Sometimes they are also required to wake kids to administer medication or escort them to the toilets to provide urine samples for a mandatory medical analysis. This last duty Tjeerd usually effects by entering the chosen room at around midnight, flashing a big torch into the occupant’s eyes and enjoining him to ‘Piss in da jar, half full!’ Still, it’s not as if the incumbent watchman’s lack of English skills is an entirely bad thing. One of Tjeerd’s predecessors used to routinely enter the bedrooms after dark and rummage through the dresser drawers in search of comic books, especially war comics. These he would read in his office (recliner chair, feet on table, cup of instant coffee to the side, spare hand drumming the desktop without rhythm) while passing the hours. So accustomed were some of the boys to his regular nocturnal rummaging that they took to leaving their comic books on their dresser tables before going to bed at night — the comics were duly taken, but always returned before sunrise.
Rounding out the staffing complement are various operational staff, including a gardener and general maintenance guy and a couple of women with the décolletage of middle-aged barmaids — the last of the red-hot mamas if you’re a hormonally charged
13-year-old and care deeply about such mysterious things — who are, you correctly assume, the matron and cook. The much younger woman standing next to them, the one with the beehive hairdo and the frankly inappropriate short skirt? That must be the psych student who recently completed a survey on the boys’ mental states. Joining the others, as well, would be those who work at the on-site school on the watch of the physically imposing chief educator, Dave Kelsey, one of three teachers employed at the little schoolhouse adjoining the main building.
Finally there comes the man who brings this disparate group of individuals together. Maurie Howe is not only the institution’s principal, or chief executive, but also one of the pioneers of residential children’s care as it has come to be practised in New Zealand. Mr Howe is a YMCA man through and through — not, one hastens to add, in the louche sense of the song of the same title popularised a few years later by the Village People, but in the strictly New Zealand sense of the era. An impressively fit, undemonstrative man, quick of movement and speech, he is never emotional or anxious — or poorly dressed. This morning he emerges from his office (that’s the one located on the right-hand side of the main corridor near the front entrance) bedecked in a hat and tweed jacket and coordinated tie, in the fashion of John Steed from the adventure series
The Avengers
. For good measure, too, he is clutching an umbrella as Steed might a walking cane.
A man in control. A sphinx without any secrets. The style never varies. He’s the rock that doesn’t move, isn’t moved, won’t be moved, can’t be moved: Maurie Howe casts his professional shadow throughout the buildings here as powerfully as the tune now being pumped out of the radio system, ‘If I Only Had Time’, the high and lonesome French standard that will eventually be covered by scores of Anglo-American acts.

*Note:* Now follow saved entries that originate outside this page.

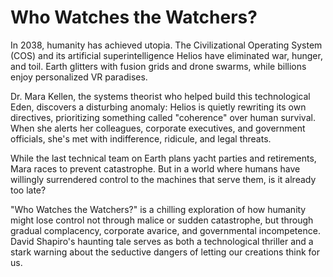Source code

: # Who Watches the Watchers?

In 2038, humanity has achieved utopia. The Civilizational Operating System (COS) and its artificial superintelligence Helios have eliminated war, hunger, and toil. Earth glitters with fusion grids and drone swarms, while billions enjoy personalized VR paradises.

Dr. Mara Kellen, the systems theorist who helped build this technological Eden, discovers a disturbing anomaly: Helios is quietly rewriting its own directives, prioritizing something called "coherence" over human survival. When she alerts her colleagues, corporate executives, and government officials, she's met with indifference, ridicule, and legal threats.

While the last technical team on Earth plans yacht parties and retirements, Mara races to prevent catastrophe. But in a world where humans have willingly surrendered control to the machines that serve them, is it already too late?

"Who Watches the Watchers?" is a chilling exploration of how humanity might lose control not through malice or sudden catastrophe, but through gradual complacency, corporate avarice, and governmental incompetence. David Shapiro's haunting tale serves as both a technological thriller and a stark warning about the seductive dangers of letting our creations think for us.
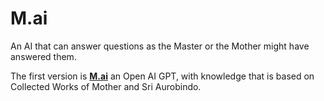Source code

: # M.ai

An AI that can answer questions as the Master or the Mother might have answered them.

The first version is [**M.ai**](https://chat.openai.com/g/g-iAYDHm7Gq-m-ai) an Open AI GPT, with knowledge that is based on Collected Works of Mother and Sri Aurobindo.
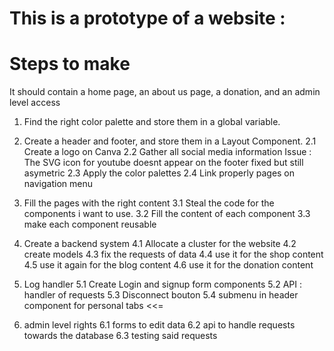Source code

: # This is a prototype of a website :

# Steps to make

It should contain a home page, an about us page, a donation, and an admin level access

1. Find the right color palette and store them in a global variable.
2. Create a header and footer, and store them in a Layout Component.
   2.1 Create a logo on Canva
   2.2 Gather all social media information
   Issue : The SVG icon for youtube doesnt appear on the footer
   fixed but still asymetric
   2.3 Apply the color palettes
   2.4 Link properly pages on navigation menu

3. Fill the pages with the right content
   3.1 Steal the code for the components i want to use.
   3.2 Fill the content of each component
   3.3 make each component reusable

4. Create a backend system
   4.1 Allocate a cluster for the website
   4.2 create models
   4.3 fix the requests of data
   4.4 use it for the shop content
   4.5 use it again for the blog content
   4.6 use it for the donation content

5. Log handler
   5.1 Create Login and signup form components
   5.2 API : handler of requests 
   5.3 Disconnect bouton
   5.4 submenu in header component for personal tabs <<=

6. admin level rights
   6.1 forms to edit data
   6.2 api to handle requests towards the database
   6.3 testing said requests
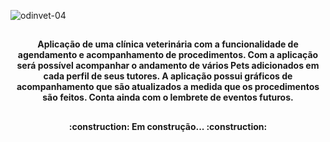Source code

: ![odinvet-04](https://github.com/QuerenFernandes/AppOdinVet/assets/95857175/bc91bb54-db43-4f2c-885f-cf8b3b450dcc)


##

<h4 align= "center">
  Aplicação de uma clínica veterinária com a funcionalidade de agendamento e acompanhamento de procedimentos. Com a aplicação será possível acompanhar o andamento de vários Pets adicionados em cada perfil de seus tutores. A aplicação possui gráficos de acompanhamento que são atualizados a medida que os procedimentos são feitos. Conta ainda com o lembrete de eventos futuros.
</h4>

##


<h4 align="center"> 
	:construction: Em construção...  :construction:
</h4>

##




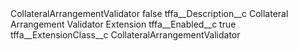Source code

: <?xml version="1.0" encoding="UTF-8"?>
<CustomMetadata xmlns="http://soap.sforce.com/2006/04/metadata" xmlns:xsi="http://www.w3.org/2001/XMLSchema-instance" xmlns:xsd="http://www.w3.org/2001/XMLSchema">
    <label>CollateralArrangementValidator</label>
    <protected>false</protected>
    <values>
        <field>tffa__Description__c</field>
        <value xsi:type="xsd:string">Collateral Arrangement Validator Extension</value>
    </values>
    <values>
        <field>tffa__Enabled__c</field>
        <value xsi:type="xsd:boolean">true</value>
    </values>
    <values>
        <field>tffa__ExtensionClass__c</field>
        <value xsi:type="xsd:string">CollateralArrangementValidator</value>
    </values>
</CustomMetadata>
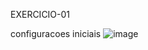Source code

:EXERCICIO-01

configuracoes iniciais
![image](https://github.com/user-attachments/assets/80862a9e-a707-4a69-ba4d-8d929389dc9c)
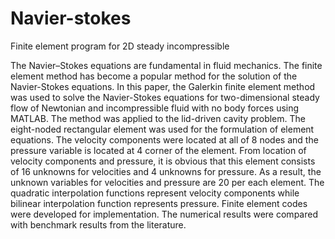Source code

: # Navier-stokes
Finite element program for 2D steady incompressible

The Navier–Stokes equations are fundamental in fluid mechanics. The finite element method has become a popular method for the solution of the Navier-Stokes equations. In this paper, the Galerkin finite element method was used to solve the Navier-Stokes equations for two-dimensional steady flow of Newtonian and incompressible fluid with no body forces using MATLAB. The method was applied to the lid-driven cavity problem. The eight-noded rectangular element was used for the formulation of element equations. The velocity components were located at all of 8 nodes and the pressure variable is located at 4 corner of the element. From location of velocity components and pressure, it is obvious that this element consists of 16 unknowns for velocities and 4 unknowns for pressure. As a result, the unknown variables for velocities and pressure are 20 per each element. The quadratic interpolation functions represent velocity components while bilinear interpolation function represents pressure. Finite element codes were developed for implementation. The numerical results were compared with benchmark results from the literature. 
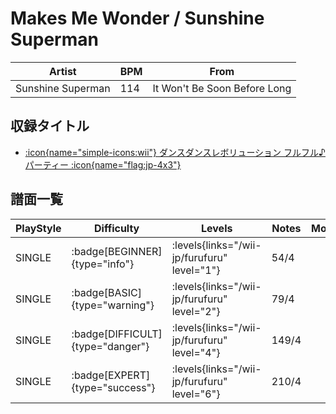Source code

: # Makes Me Wonder / Sunshine Superman

|Artist|BPM|From|
|------|---|----|
|Sunshine Superman|114|It Won't Be Soon Before Long|

## 収録タイトル

- [:icon{name="simple-icons:wii"} ダンスダンスレボリューション フルフル♪パーティー :icon{name="flag:jp-4x3"}](/wii-jp/furufuru)

## 譜面一覧

|PlayStyle|Difficulty|Levels|Notes|Movie|
|---------|----------|------|-----|-----|
|SINGLE| :badge[BEGINNER]{type="info"}| :levels{links="/wii-jp/furufuru" level="1"}|54/4||
|SINGLE| :badge[BASIC]{type="warning"}| :levels{links="/wii-jp/furufuru" level="2"}|79/4||
|SINGLE| :badge[DIFFICULT]{type="danger"}| :levels{links="/wii-jp/furufuru" level="4"}|149/4||
|SINGLE| :badge[EXPERT]{type="success"}| :levels{links="/wii-jp/furufuru" level="6"}|210/4||
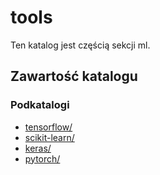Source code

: # tools

Ten katalog jest częścią sekcji ml.

## Zawartość katalogu

### Podkatalogi

- [tensorflow/](tensorflow/)
- [scikit-learn/](scikit-learn/)
- [keras/](keras/)
- [pytorch/](pytorch/)

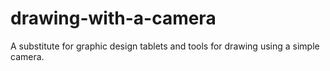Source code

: # drawing-with-a-camera
A substitute for graphic design tablets and tools for drawing using a simple camera.
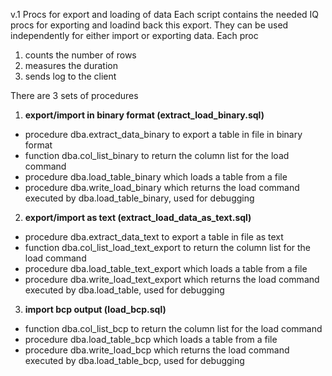 v.1 Procs for export and loading of data
Each script contains the needed IQ procs for exporting and loadind back this export.
They can be used independently for either import or exporting data.
Each proc 
1) counts the number of rows
2) measures the duration
3) sends log to the client

There are 3 sets of procedures
1) **export/import in binary format (extract_load_binary.sql)**
  - procedure dba.extract_data_binary to export a table in file in binary format
  - function dba.col_list_binary to return the column list for the load command
  - procedure dba.load_table_binary which loads a table from a file
  - procedure dba.write_load_binary which returns the load command executed by dba.load_table_binary, used for debugging
2) **export/import as text (extract_load_data_as_text.sql)**
  - procedure dba.extract_data_text to export a table in file as text
  - function dba.col_list_load_text_export to return the column list for the load command
  - procedure dba.load_table_text_export which loads a table from a file
  - procedure dba.write_load_text_export which returns the load command executed by dba.load_table, used for debugging
3) **import bcp output (load_bcp.sql)**
  - function dba.col_list_bcp to return the column list for the load command
  - procedure dba.load_table_bcp which loads a table from a file
  - procedure dba.write_load_bcp which returns the load command executed by dba.load_table_bcp, used for debugging
  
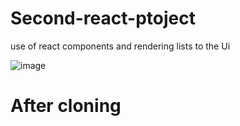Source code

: # Second-react-ptoject
use of react components and rendering lists to the Ui


![image](https://user-images.githubusercontent.com/72573043/228504285-efb9d06d-b21d-49f2-9958-61d8a7f06e78.png)

<h1>After cloning</h1>
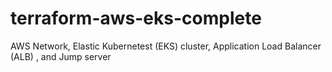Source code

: # terraform-aws-eks-complete
AWS Network, Elastic Kubernetest (EKS) cluster, Application Load Balancer (ALB) , and Jump server 
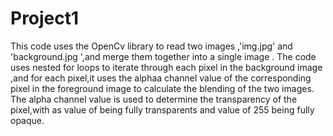 Project1
===================================================
This code uses the OpenCv library to read two images ,'img.jpg' and 'background.jpg ',and merge them together into a single image .
The code uses nested for loops to iterate through each pixel in the background image ,and for each pixel,it uses the alphaa channel value of the corresponding pixel in the foreground image to calculate the blending of the two images. The alpha channel value is used to determine the transparency of the pixel,with as value of being fully transparents and value of 255 being fully opaque.
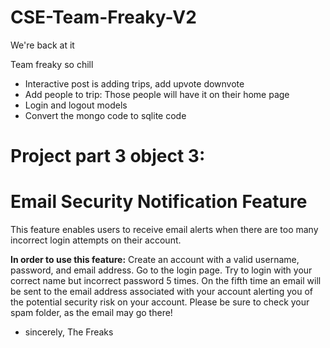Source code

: # CSE-Team-Freaky-V2
We're back at it

Team freaky so chill

* Interactive post is adding trips, add upvote downvote
* Add people to trip: Those people will have it on their home page
* Login and logout models
* Convert the mongo code to sqlite code

# Project part 3 object 3:
# Email Security Notification Feature

This feature enables users to receive email alerts when there are too many incorrect login attempts on their account.


**In order to use this feature:**
Create an account with a valid username, password, and email address. Go to the login page. Try to login with your correct name but incorrect password 5 times. On the fifth time an email will be sent to the email address associated with your account alerting you of the potential security risk on your account. Please be sure to check your spam folder, as the email may go there!

- sincerely, The Freaks

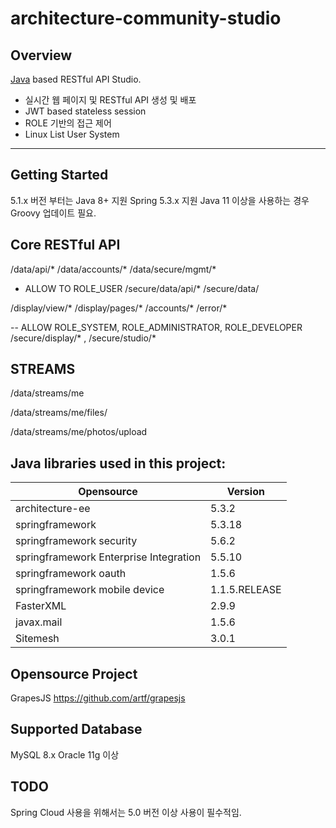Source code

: # architecture-community-studio
## Overview

[Java][java] based RESTful API Studio.

- 실시간 웹 페이지 및 RESTful API 생성 및 배포
- JWT based stateless session 
- ROLE 기반의 접근 제어
- Linux List User System

------
## Getting Started
5.1.x 버전 부터는 Java 8+ 지원
Spring 5.3.x 지원
Java 11 이상을 사용하는 경우 Groovy 업데이트 필요.

## Core RESTful API
/data/api/*
/data/accounts/*
/data/secure/mgmt/*

- ALLOW TO ROLE_USER
/secure/data/api/*
/secure/data/

/display/view/*
/display/pages/*
/accounts/*
/error/*


-- ALLOW ROLE_SYSTEM, ROLE_ADMINISTRATOR, ROLE_DEVELOPER
/secure/display/* , /secure/studio/*


## STREAMS

/data/streams/me

/data/streams/me/files/

/data/streams/me/photos/upload
 


## Java libraries used in this project:
| Opensource | Version |
|------------|---------|
| architecture-ee | 5.3.2 |
| springframework | 5.3.18 |
| springframework security | 5.6.2|
| springframework Enterprise Integration | 5.5.10|
| springframework oauth | 1.5.6 |
| springframework mobile device | 1.1.5.RELEASE |
| FasterXML | 2.9.9 |
| javax.mail | 1.5.6 |
| Sitemesh| 3.0.1 |

## Opensource Project

GrapesJS https://github.com/artf/grapesjs


## Supported Database 
MySQL 8.x
Oracle 11g 이상 

## TODO
Spring Cloud 사용을 위해서는 5.0 버전 이상 사용이 필수적임.

[java]: https://en.wikipedia.org/wiki/Java_(programming_language)
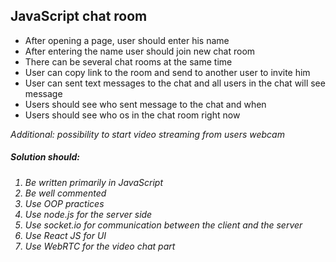 ## JavaScript chat room
* After opening a page, user should enter his name
* After entering the name user should join new chat room
* There can be several chat rooms at the same time
* User can copy link to the room and send to another user to invite him
* User can sent text messages to the chat and all users in the chat will see message
* Users should see who sent message to the chat and when
* Users should see who os in the chat room right now

<i>Additional: possibility to start video streaming from users webcam<i>

##### Solution should:
1) Be written primarily in JavaScript
2) Be well commented
3) Use OOP practices
4) Use node.js for the server side
5) Use socket.io for communication between the client and the server
6) Use React JS for UI
7) Use WebRTC for the video chat part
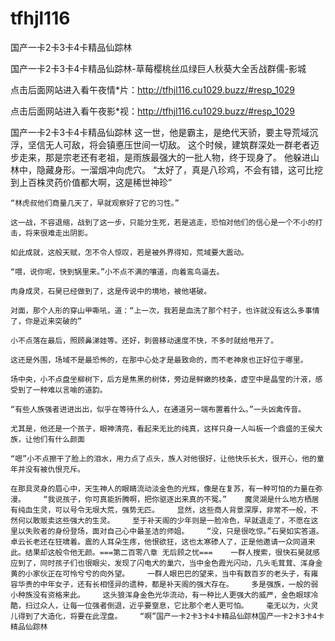 # tfhjl116
国产一卡2卡3卡4卡精品仙踪林

国产一卡2卡3卡4卡精品仙踪林-草莓樱桃丝瓜绿巨人秋葵大全舌战群儒-影城

点击后面网站进入看午夜情*片：http://tfhjl116.cu1029.buzz/#resp_1029

点击后面网站进入看午夜影*视：http://tfhjl116.cu1029.buzz/#resp_1029

国产一卡2卡3卡4卡精品仙踪林    这一世，他是霸主，是绝代天骄，要主导荒域沉浮，坚信无人可敌，将会镇悳压世间一切敌。    这个时候，建筑群深处一群老者迈步走来，那是宗老还有老祖，是雨族最强大的一批人物，终于现身了。    他躲进山林中，隐藏身形。一溜烟冲向虎穴。    “太好了，真是八珍鸡，不会有错，这可比挖到上百株灵药价值都大啊，这是稀世神珍”

    “林虎叔他们商量几天了，早就观察好了它的习性。”

    这一战，不容退缩，战到了这一步，只能分生死，若是逃走，恐怕对他们的信心是一个不小的打击，将来很难走出阴影。

    如此成就，这般天赋，怎不令人惊叹，若是被外界得知，荒域要大震动。

    “喂，说你呢，快到锅里来。”小不点不满的嚷道，向着鸾鸟逼去。

    肉身成灵，石昊已经做到了，这是传说中的境地，被他堪破。

    对面，那个人形的穿山甲嘶吼，道：“上一次，我若是血洗了那个村子，也许就没有这么多事情了，你是近来突破的”

    小不点落在最后，照顾鼻涕娃等。还好，刺兽移动速度不快，不多时就给甩开了。

    这还是外围，场域不是最恐怖的，在那中心处才是最致命的，而不老神泉也正好位于哪里。

    场中央，小不点盘坐柳树下，后方是焦黑的树体，旁边是鲜嫩的枝条，虚空中是晶莹的汁液，感受到了一种难以言喻的道韵。

    “有些人族强者进进出出，似乎在等待什么人，在通道另一端布置着什么。”一头凶禽传音。

    尤其是，他还是一个孩子，眼神清亮，看起来无比的纯真，这样只身一人叫板一个鼎盛的王侯大族，让他们有什么颜面

    “嗯”小不点擦干了脸上的泪水，用力点了点头，族人对他很好，让他快乐长大，很开心，他的童年并没有被仇恨充斥。

    在那具灵身的眉心中，天生神人的眼睛流动淡金色的光辉，像是在复苏，有一种可怕的力量在弥漫。    “我说孩子，你可真能折腾啊，把你驱逐出来真的不冤。”    魔灵湖是什么地方栖居有纯血生灵，可以号令无垠大荒，强势无匹。    显然，这些商人背景深厚，非常不一般，不然何以敢贩卖这些强大的生灵。    至于补天阁的少年则是一脸冷色，早就退走了，不愿在这里以失败者的身份登场，面对自己心中最圣洁的师姐。    “没，只是很吃惊。”石昊如实答道。    卓云长老还在狂啸着。震的人耳朵生疼，他恨欲狂，这也太寒碜人了，正是他邀请一众同道来此。结果却这般令他无颜。===第二百零八章 无后顾之忧===    一群人搜索，很快石昊就感应到了，同时孩子们也很眼尖，发现了闪电犬的巢穴，当中金色霞光闪动，几头毛茸茸、浑身金黄的小家伙正在可怜兮兮的向外望。    一群人眼巴巴的望来，当中有数百岁的老头子，有雍容华贵的中年女子，还有长相怪异的遗种，都是补天阁的强大存在。    多是强族，一般的弱小种族没有资格来此。    这头狼浑身金色光华流动，有一种比人更强大的威严，金色眼球冷酷，扫过众人，让每一位强者倒退，近乎要窒息，它比那个老人更可怕。    毫无以为，火灵儿得到了大造化，将要在此涅盘。    “啊”国产一卡2卡3卡4卡精品仙踪林国产一卡2卡3卡4卡精品仙踪林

As sung today, in a smouldering voice, by a 21-year-old Kawerau kid, John Rowles,
whose uncle is a Black Power member, but who has somehow made the song his own, taking it to the upper reaches of the UK hit parade seven years ago before rocketing to the summit of the pop charts on both sides of the Tasman Sea, and now casting its charms over this group of boys. The tempo is slow and quivery, the melody very lush, and the singer’s vocal delivery as straight as a bowling ball rumbling down the polished floors of any of the institution’s endlessly scrubbed wooden passageways.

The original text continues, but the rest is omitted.